**WORK TO COMPLETE:** Identify and copy all lines of the material where the string "readline" is found.

********************

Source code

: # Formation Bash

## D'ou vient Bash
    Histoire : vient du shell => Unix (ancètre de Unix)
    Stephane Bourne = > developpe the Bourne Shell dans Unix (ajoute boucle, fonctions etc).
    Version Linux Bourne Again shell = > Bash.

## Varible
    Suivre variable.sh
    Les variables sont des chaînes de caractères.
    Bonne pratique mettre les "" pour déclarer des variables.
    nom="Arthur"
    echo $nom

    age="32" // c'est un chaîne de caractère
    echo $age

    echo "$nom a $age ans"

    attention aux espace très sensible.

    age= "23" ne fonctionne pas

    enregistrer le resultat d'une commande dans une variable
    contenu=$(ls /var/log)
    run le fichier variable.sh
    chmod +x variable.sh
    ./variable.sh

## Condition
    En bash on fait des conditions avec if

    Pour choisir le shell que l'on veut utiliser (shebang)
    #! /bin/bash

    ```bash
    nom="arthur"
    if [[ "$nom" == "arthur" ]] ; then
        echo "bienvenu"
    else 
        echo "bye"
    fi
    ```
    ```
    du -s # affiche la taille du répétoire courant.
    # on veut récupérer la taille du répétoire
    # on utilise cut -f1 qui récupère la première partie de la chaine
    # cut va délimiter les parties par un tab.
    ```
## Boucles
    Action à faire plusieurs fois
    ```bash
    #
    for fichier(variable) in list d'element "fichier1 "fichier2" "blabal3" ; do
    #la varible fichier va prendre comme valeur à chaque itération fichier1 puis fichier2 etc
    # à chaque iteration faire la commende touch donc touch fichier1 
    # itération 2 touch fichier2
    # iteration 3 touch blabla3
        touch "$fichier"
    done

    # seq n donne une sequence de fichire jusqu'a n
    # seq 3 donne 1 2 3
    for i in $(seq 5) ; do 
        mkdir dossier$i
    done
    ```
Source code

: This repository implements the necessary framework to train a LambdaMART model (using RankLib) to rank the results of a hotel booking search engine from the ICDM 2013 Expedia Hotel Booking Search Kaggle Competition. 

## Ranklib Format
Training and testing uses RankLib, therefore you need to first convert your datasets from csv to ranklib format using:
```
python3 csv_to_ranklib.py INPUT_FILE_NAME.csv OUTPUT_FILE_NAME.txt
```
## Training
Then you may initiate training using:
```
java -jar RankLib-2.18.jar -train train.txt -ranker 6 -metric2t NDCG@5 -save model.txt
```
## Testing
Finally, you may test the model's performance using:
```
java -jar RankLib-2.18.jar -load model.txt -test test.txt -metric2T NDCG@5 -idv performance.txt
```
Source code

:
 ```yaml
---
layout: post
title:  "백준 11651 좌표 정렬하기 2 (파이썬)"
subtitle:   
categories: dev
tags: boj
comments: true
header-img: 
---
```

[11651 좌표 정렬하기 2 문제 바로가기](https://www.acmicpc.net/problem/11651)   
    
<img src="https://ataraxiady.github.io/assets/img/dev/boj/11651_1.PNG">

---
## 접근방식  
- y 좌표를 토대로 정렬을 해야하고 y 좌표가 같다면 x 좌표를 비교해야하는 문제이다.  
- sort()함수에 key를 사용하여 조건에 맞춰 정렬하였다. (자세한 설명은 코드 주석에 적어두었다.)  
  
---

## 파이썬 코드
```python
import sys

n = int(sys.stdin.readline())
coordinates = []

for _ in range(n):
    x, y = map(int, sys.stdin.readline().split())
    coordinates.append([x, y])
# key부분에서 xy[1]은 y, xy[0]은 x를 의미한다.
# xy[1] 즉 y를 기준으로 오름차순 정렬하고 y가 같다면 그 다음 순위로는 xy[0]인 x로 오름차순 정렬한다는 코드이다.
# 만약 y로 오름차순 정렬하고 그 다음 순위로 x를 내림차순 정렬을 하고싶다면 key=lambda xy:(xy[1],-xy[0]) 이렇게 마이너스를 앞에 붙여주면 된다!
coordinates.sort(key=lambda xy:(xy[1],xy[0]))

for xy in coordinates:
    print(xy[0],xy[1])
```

********************

**WRITTEN SOLUTION:**
n = int(sys.stdin.readline())
    x, y = map(int, sys.stdin.readline().split())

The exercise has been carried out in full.